▸ **WORK REQUIRED**
List each line of the data that holds the string "messages", please.

--------------------

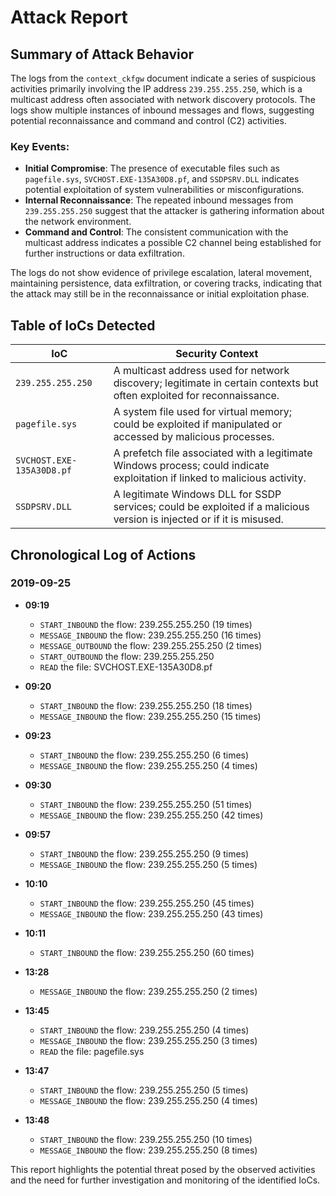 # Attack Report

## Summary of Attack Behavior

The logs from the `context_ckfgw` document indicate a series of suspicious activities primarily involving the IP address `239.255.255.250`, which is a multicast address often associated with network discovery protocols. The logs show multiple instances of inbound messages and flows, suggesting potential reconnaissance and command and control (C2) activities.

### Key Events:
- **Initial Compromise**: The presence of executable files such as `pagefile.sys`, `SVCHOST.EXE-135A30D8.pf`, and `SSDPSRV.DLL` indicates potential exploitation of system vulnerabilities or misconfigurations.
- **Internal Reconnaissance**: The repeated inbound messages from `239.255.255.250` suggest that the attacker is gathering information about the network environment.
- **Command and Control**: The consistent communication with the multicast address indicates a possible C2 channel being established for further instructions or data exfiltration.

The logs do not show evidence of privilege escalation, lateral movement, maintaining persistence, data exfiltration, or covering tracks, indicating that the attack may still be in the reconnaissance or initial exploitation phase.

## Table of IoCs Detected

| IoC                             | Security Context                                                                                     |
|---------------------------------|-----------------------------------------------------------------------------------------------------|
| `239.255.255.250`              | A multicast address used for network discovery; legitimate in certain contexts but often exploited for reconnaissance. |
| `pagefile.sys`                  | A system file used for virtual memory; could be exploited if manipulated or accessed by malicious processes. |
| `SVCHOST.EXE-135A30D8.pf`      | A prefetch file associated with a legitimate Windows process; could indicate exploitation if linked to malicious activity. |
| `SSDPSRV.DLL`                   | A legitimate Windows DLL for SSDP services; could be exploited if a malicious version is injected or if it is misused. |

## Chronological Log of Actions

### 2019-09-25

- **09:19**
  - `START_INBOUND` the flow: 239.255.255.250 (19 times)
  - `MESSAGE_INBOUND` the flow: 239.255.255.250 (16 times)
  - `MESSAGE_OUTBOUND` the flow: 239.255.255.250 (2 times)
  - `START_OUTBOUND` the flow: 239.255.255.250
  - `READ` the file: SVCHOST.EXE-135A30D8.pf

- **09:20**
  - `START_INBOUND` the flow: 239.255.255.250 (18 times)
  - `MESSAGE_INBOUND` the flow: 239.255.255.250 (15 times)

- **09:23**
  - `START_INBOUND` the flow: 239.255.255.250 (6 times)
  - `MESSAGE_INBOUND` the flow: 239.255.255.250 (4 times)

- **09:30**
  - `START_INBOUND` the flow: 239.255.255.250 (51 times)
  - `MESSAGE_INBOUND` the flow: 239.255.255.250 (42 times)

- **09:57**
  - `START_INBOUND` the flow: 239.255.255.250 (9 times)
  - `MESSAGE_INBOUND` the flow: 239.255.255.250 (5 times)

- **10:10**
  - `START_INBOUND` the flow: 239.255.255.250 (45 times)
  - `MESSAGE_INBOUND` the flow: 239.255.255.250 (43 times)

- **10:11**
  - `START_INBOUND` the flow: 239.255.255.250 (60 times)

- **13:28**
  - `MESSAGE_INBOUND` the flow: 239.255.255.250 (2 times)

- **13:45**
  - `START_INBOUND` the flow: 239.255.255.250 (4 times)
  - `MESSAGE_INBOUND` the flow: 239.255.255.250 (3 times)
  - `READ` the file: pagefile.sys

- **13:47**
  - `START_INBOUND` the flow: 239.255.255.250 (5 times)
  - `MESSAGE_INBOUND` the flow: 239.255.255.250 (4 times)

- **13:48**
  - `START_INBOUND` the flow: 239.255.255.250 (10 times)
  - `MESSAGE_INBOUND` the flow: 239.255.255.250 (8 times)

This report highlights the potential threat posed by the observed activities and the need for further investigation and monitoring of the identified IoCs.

--------------------

▸ **RESULT**
The logs from the `context_ckfgw` document indicate a series of suspicious activities primarily involving the IP address `239.255.255.250`, which is a multicast address often associated with network discovery protocols. The logs show multiple instances of inbound messages and flows, suggesting potential reconnaissance and command and control (C2) activities.
- **Internal Reconnaissance**: The repeated inbound messages from `239.255.255.250` suggest that the attacker is gathering information about the network environment.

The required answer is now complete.